# Investing in 'Brazilian Eucalyptus' i.e charcoal



## Sierra (21 Jan 2009)

Hi there

I've been approached by a company, can I mention the name? 'Greenwood Management' 



who are based in England regarding investing in 'Brazilian Eucalyptus' which when harvested in five or seven uears will yield charcoal for the energy industry. The returns seems very good; a doubling on my investment of just above 3K after five years or a tripling after seven years; the latter being the recommended time to leave my investment; the former being a get out early time period. There are investment options for 7K+ but I'd be going in at the lower option. This company do pine tree investments also. 

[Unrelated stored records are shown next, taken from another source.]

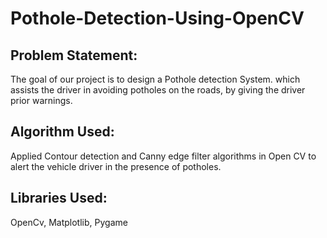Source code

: # Pothole-Detection-Using-OpenCV
## Problem Statement: 
The goal of our project is to design a Pothole detection System. which assists the driver in avoiding potholes on the roads, by giving the driver prior warnings.
## Algorithm Used:
Applied Contour detection and Canny edge filter algorithms in Open CV to alert the vehicle driver in the presence of potholes.
## Libraries Used: 
OpenCv, Matplotlib, Pygame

Does anyone here have the low down on this company or any opinions regarding this type of investment & what risks might be involved & how safe would the initial capital I invest would be?

Would be grateful for any advice.


----------



## Sherman (21 Jan 2009)

Golden rule. If an investment company makes an unsolicited approach to you, walk away (I don't know anything about this crowd, but your post seems to suggest they approached you which I would always be wary of).


----------



## Sierra (21 Jan 2009)

I need a bit more than that Sherman however thanks for your reply. They got my name because I have investments with the 'Irish Forestry Fund' who were unaware this company had a list of their investors & were contacting them. The 'Irish Forestry Fund' were none too happy about it.


----------



## mathepac (21 Jan 2009)

A few onservations about their web-site :

If they are based in England, why does their News page feature primarily Irish publications? They also list an office on Lr Rathmines Road, Dublin.

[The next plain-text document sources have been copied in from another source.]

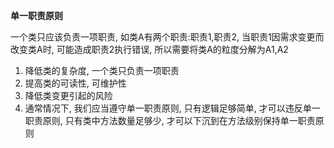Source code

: 
**单一职责原则**

一个类只应该负责一项职责, 如类A有两个职责:职责1,职责2, 当职责1因需求变更而改变类A时, 可能造成职责2执行错误, 所以需要将类A的粒度分解为A1,A2

1. 降低类的复杂度, 一个类只负责一项职责
2. 提高类的可读性, 可维护性
3. 降低类变更引起的风险
4. 通常情况下, 我们应当遵守单一职责原则, 只有逻辑足够简单, 才可以违反单一职责原则, 只有类中方法数量足够少, 才可以下沉到在方法级别保持单一职责原则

Their past-performance indicators are generic "forestry investment"  performance rather than specifically about their fund.

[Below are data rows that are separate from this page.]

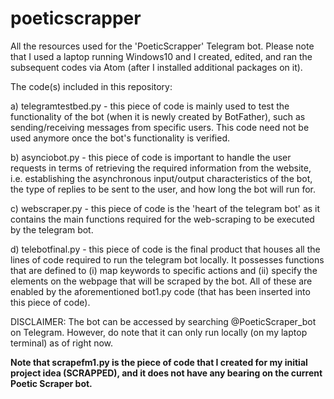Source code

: # poeticscrapper
All the resources used for the 'PoeticScrapper' Telegram bot. Please note that I used a laptop running Windows10 and I created, edited, and ran the subsequent codes via Atom (after I installed additional packages on it).

The code(s) included in this repository:

a) telegramtestbed.py - this piece of code is mainly used to test the functionality of the bot (when it is newly created by BotFather), such as sending/receiving messages from specific users. This code need not be used anymore once the bot's functionality is verified.

b) asynciobot.py - this piece of code is important to handle the user requests in terms of retrieving the required information from the website, i.e. establishing the asynchronous input/output characteristics of the bot, the type of replies to be sent to the user, and how long the bot will run for.

c) webscraper.py - this piece of code is the 'heart of the telegram bot' as it contains the main functions required for the web-scraping to be executed by the telegram bot.

d) telebotfinal.py - this piece of code is the final product that houses all the lines of code required to run the telegram bot locally. It possesses functions that are defined to (i) map keywords to specific actions and (ii) specify the elements on the webpage that will be scraped by the bot. All of these are enabled by the aforementioned bot1.py code (that has been inserted into this piece of code).

DISCLAIMER: The bot can be accessed by searching @PoeticScraper_bot on Telegram. However, do note that it can only run locally (on my laptop terminal) as of right now.


**Note that scrapefm1.py is the piece of code that I created for my initial project idea (SCRAPPED), and it does not have any bearing on the current Poetic Scraper bot.** 
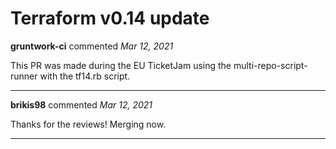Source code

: # Terraform v0.14 update

**gruntwork-ci** commented *Mar 12, 2021*

This PR was made during the EU TicketJam using the multi-repo-script-runner with the tf14.rb script.
<br />
***


**brikis98** commented *Mar 12, 2021*

Thanks for the reviews! Merging now.
***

Their "Vineyards Direct" page lists other institutional investors in vineyards, but is sparse on information on their own investments.


----------



## DrMoriarty (7 Mar 2009)

The thread is closed for consideration by the moderators.


----------



## Brendan Burgess (8 Mar 2009)

These guys have come up on Askaboutmoney before selling all sorts of unregulated investments:

Greenwood Management
Buying US Dollars
Greenwood Investments
greenwood investments
Vineyard Investment


----------



## ajapale (17 Dec 2010)

Bump


----------